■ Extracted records
------------

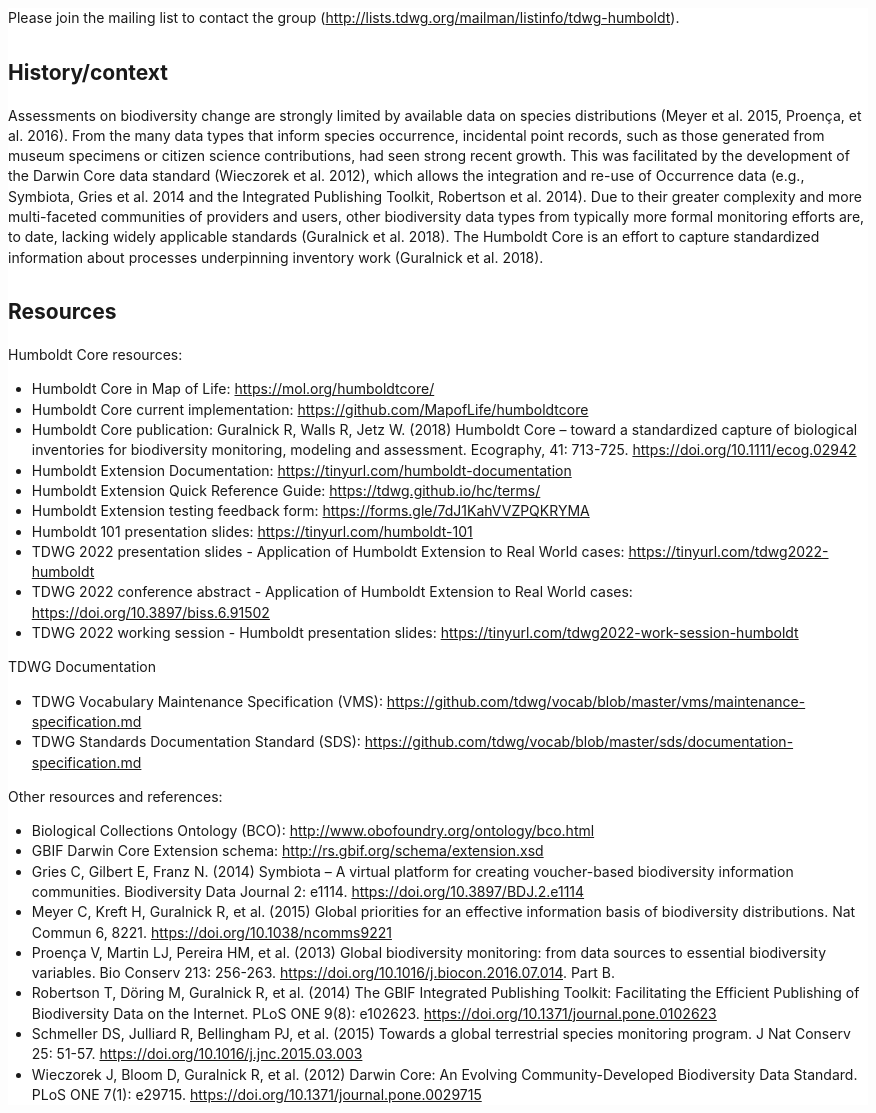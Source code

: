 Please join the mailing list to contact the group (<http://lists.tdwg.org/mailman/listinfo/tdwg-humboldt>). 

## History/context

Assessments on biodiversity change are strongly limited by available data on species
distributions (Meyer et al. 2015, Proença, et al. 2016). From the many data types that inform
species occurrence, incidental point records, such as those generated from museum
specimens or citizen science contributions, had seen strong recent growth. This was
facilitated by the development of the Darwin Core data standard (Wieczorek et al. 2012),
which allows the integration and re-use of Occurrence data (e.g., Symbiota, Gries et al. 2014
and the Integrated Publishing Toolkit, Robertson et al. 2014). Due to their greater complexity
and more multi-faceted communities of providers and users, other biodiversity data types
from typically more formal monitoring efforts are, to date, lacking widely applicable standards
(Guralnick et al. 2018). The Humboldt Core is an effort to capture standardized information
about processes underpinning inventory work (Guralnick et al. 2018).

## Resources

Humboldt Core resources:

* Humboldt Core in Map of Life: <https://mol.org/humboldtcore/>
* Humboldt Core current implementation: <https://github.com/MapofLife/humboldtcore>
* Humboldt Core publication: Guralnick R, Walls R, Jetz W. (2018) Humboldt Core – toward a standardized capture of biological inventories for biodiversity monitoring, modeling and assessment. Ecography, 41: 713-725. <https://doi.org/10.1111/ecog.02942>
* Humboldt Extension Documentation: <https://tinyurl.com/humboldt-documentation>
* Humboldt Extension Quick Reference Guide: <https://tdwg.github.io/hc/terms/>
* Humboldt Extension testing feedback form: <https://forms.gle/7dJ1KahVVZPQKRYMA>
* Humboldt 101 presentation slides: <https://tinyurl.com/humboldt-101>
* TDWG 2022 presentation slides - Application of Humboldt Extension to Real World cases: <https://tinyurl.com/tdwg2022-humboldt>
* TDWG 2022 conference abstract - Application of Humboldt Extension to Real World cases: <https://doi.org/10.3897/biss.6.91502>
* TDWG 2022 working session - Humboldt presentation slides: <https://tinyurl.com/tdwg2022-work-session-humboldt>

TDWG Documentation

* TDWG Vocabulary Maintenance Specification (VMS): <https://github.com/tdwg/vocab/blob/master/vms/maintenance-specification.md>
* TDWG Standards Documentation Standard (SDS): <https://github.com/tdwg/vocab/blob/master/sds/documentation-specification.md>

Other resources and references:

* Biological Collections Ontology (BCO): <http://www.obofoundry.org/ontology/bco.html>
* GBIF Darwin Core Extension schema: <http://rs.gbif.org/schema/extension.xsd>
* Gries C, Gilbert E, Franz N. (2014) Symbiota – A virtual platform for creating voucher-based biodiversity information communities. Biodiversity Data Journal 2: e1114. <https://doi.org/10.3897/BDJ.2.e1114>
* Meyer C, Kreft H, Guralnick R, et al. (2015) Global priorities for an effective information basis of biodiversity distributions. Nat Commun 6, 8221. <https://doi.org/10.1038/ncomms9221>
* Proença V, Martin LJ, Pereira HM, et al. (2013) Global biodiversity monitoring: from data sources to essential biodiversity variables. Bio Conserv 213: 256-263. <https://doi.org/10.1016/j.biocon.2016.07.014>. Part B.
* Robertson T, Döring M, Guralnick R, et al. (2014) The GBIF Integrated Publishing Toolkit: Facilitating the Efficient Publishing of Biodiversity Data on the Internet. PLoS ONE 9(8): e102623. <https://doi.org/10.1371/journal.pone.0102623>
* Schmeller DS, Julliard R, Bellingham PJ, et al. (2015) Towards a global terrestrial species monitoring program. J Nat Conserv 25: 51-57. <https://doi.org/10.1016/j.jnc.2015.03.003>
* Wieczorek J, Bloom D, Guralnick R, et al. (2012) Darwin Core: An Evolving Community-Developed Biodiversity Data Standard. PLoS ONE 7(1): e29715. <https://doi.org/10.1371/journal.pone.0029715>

------------

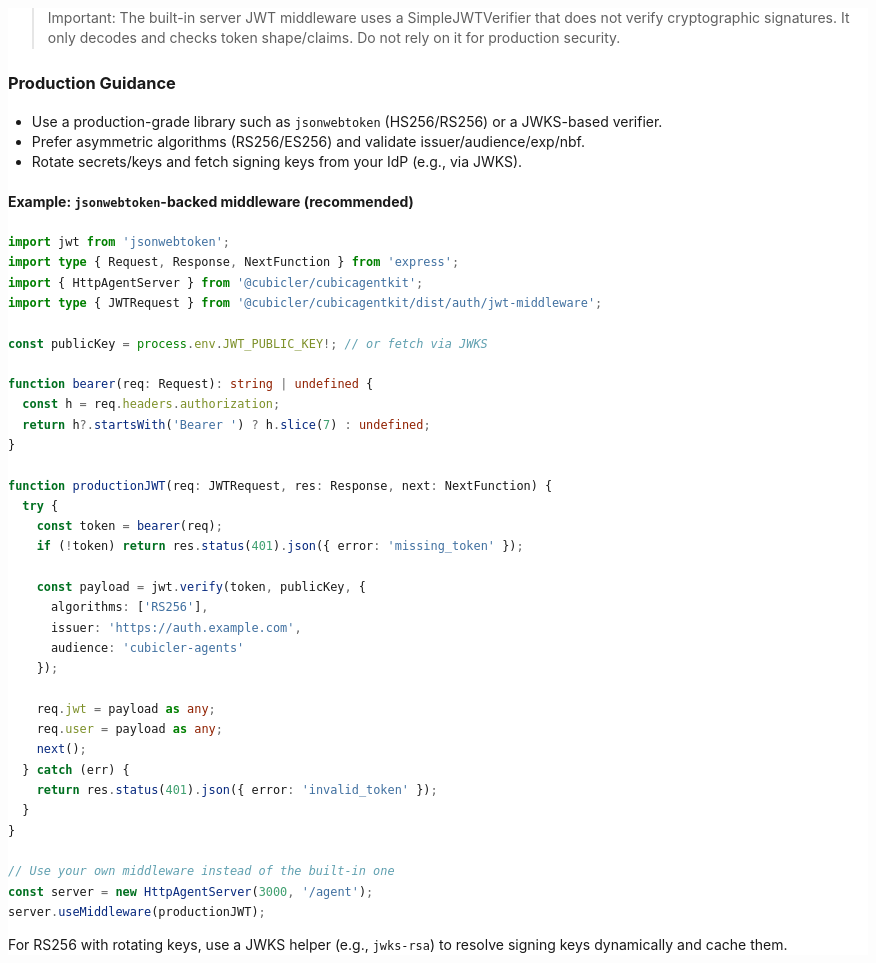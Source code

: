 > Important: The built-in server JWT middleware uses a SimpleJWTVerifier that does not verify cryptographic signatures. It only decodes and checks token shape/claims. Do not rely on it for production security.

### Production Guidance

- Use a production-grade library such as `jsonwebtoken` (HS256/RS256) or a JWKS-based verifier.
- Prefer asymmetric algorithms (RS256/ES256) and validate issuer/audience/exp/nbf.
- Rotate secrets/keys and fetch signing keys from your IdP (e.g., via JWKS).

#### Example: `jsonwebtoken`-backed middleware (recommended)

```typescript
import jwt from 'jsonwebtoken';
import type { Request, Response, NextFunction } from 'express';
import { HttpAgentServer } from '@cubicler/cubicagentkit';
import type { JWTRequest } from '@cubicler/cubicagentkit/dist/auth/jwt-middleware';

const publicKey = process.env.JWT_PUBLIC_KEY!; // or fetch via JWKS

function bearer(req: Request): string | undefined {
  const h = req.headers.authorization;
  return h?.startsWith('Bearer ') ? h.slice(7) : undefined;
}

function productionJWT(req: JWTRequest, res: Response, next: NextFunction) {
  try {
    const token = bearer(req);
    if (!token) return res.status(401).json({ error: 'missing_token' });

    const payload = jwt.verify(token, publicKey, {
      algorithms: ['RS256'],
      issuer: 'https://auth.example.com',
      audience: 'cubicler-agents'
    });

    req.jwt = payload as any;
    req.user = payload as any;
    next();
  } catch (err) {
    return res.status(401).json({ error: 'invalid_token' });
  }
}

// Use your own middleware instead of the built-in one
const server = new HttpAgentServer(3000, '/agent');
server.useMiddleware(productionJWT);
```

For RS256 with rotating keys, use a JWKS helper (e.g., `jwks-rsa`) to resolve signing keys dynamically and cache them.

------------

■ Exercise instructions
Find the word "JWTRequest" in the entries, then copy out every line that has it.

■ Task answer
import type { JWTRequest } from '@cubicler/cubicagentkit/dist/auth/jwt-middleware';
function productionJWT(req: JWTRequest, res: Response, next: NextFunction) {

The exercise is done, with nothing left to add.